A nossa vida, em certo sentido, mostra nossa fome. Isto é, as escolhas que fazemos, o estilo de vida que temos ou desejamos ter. Há uma fome de comida, que mantém nossa existência. Há fome também de arte, fome que muitos chamam de felicidade, fome que revela anseios mais profundos da alma.
Jesus, mesmo tendo suas necessidades básicas, enquanto ser humano, foi capaz de discernir e assim respondeu à tentação sofrida: “Nem só de pão viverá o homem, mas de toda palavra que procede da boca de Deus” (Mt 4.4). Eis a fome essencial.

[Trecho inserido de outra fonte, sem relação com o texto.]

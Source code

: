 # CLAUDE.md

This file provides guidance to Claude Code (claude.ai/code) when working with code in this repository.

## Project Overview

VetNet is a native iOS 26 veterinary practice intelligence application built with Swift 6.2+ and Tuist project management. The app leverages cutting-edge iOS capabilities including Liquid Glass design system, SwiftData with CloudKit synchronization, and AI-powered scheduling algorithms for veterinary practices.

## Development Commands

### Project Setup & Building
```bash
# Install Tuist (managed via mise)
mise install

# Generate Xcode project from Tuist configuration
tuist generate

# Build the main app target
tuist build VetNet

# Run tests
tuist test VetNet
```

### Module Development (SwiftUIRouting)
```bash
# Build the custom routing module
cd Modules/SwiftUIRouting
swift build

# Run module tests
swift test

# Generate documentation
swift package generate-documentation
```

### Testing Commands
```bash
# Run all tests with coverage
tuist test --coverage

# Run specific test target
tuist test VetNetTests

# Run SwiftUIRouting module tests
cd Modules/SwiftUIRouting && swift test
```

No cardápio cotidiano muito nos é oferecido. Temos de tudo para todos os gostos. Somos tentados a experimentar mais, a despertar paladares, a nos entregarmos a desejos que mal sabíamos que existiam em nós. E a alma vai se enchendo de muitos sabores, sem, contudo, sentir-se saciada. Uma gula instala-se e é provocada constantemente. Como se passássemos a viver tão somente para a autossatisfação.
Numa época onde o cuidado com o corpo é tão valorizado, a alma está a morrer de inanição. Joga-se coisas dentro dela sem se quer atentar para seus efeitos. A digestão geralmente mal feita vai adoecendo-nos, mas o esforço é manter as aparências.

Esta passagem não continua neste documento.